# RECORDS FOR THE TASK:

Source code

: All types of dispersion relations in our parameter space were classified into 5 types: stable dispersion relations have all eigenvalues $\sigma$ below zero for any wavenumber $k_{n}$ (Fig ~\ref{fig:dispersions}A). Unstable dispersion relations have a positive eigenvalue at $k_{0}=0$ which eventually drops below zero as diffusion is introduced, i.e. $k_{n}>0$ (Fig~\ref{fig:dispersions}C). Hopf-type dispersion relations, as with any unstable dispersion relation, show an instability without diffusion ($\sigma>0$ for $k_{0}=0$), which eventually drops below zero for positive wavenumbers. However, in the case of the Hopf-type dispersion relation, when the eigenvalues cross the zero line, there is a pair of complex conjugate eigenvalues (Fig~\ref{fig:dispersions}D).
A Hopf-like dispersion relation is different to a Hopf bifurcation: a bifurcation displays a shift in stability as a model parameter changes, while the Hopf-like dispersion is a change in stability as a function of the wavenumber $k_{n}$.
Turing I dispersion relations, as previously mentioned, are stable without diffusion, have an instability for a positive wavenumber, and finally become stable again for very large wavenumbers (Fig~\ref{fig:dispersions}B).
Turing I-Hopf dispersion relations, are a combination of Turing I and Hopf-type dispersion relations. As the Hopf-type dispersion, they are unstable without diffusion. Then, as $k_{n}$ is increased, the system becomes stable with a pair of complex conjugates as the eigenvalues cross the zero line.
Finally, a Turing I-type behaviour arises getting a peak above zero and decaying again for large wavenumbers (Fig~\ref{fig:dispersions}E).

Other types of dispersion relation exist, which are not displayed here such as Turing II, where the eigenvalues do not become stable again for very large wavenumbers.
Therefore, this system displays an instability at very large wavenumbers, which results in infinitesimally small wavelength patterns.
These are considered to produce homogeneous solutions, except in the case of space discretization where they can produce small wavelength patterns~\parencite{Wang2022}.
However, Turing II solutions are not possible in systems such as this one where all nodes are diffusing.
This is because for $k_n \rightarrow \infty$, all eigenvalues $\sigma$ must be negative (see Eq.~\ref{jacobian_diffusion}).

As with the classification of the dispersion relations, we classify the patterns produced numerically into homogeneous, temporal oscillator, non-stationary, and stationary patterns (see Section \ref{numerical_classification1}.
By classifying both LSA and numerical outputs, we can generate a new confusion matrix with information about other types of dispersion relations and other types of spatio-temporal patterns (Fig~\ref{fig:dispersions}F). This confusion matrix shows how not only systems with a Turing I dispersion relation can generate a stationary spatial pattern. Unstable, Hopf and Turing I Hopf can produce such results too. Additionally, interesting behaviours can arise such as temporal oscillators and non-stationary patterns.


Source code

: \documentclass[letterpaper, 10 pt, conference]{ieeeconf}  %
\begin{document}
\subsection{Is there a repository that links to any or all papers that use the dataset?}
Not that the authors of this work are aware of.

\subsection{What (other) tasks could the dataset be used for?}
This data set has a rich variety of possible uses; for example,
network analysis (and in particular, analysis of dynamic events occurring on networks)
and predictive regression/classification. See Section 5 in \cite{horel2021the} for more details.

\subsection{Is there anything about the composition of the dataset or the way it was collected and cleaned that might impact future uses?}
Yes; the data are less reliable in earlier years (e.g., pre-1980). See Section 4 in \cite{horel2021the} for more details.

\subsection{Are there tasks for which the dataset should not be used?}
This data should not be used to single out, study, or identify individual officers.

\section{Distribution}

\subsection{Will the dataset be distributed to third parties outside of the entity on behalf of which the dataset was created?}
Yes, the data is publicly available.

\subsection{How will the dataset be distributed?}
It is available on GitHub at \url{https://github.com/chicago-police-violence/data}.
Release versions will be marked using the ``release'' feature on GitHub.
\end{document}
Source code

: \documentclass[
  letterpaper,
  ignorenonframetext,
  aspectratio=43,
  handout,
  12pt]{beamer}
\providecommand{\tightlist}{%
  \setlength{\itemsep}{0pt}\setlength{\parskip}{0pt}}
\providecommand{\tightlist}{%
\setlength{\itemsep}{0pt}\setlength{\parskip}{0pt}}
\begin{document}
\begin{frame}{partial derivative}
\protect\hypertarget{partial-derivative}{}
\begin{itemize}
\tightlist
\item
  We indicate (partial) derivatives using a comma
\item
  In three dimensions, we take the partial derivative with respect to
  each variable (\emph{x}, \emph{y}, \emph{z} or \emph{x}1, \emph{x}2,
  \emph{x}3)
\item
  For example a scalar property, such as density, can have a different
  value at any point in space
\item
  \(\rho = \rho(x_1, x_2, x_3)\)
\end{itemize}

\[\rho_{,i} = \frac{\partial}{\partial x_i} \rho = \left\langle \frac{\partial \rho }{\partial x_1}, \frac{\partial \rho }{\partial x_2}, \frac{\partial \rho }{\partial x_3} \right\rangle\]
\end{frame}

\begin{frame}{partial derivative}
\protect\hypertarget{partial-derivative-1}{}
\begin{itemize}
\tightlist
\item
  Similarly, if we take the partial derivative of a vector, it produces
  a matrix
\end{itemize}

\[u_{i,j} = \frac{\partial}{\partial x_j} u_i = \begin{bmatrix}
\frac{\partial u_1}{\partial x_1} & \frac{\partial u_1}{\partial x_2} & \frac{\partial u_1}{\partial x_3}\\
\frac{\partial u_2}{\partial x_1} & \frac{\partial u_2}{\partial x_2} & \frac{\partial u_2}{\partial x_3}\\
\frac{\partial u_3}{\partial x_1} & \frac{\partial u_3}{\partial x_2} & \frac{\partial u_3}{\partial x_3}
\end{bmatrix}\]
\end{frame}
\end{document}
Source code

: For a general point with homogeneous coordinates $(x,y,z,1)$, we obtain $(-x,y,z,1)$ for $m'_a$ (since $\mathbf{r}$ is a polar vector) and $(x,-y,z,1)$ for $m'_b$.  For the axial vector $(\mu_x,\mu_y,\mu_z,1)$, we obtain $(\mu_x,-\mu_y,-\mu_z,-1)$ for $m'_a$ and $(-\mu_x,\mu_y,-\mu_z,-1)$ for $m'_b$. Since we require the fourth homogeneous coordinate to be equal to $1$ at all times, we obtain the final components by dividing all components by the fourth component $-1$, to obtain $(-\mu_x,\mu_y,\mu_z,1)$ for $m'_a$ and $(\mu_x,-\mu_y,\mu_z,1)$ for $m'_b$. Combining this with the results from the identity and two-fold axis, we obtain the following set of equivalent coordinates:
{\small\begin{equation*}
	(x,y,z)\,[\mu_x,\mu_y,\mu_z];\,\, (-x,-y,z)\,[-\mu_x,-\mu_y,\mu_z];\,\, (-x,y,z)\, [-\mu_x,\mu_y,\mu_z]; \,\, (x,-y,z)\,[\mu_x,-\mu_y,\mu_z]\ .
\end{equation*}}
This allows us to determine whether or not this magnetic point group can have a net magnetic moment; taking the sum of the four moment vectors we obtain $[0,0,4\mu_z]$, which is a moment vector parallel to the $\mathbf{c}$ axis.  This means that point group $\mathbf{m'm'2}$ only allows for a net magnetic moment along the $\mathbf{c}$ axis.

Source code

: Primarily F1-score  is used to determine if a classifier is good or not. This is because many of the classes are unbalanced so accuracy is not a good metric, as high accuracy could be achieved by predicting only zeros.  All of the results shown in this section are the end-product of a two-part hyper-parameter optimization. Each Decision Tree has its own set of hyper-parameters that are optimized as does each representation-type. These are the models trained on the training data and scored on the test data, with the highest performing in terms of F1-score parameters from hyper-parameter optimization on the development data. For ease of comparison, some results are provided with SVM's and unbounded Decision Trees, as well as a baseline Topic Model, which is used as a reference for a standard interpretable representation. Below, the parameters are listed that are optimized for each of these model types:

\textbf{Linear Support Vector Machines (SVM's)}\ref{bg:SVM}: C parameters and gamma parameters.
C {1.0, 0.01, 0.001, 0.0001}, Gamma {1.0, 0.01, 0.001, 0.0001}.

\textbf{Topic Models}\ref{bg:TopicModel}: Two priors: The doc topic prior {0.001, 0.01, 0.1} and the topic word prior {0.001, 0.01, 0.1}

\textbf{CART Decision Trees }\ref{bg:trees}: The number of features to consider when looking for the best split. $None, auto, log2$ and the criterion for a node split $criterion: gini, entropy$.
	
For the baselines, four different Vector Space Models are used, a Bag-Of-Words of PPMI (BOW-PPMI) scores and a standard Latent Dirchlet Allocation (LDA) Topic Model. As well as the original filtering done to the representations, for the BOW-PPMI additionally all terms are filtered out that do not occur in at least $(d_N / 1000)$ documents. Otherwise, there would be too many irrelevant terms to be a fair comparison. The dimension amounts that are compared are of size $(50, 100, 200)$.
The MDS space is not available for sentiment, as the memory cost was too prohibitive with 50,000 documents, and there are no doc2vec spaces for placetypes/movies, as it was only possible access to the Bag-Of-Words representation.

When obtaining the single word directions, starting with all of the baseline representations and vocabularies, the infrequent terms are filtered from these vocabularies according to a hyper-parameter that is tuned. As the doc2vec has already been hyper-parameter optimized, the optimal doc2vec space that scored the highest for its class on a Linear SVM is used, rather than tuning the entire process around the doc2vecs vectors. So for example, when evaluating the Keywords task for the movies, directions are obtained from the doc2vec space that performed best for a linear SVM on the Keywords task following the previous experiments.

# WORK TO BE COMPLETED:
Return only the number of lines in the data that contain "filtered".

# ANSWER TO THE PROBLEM:
2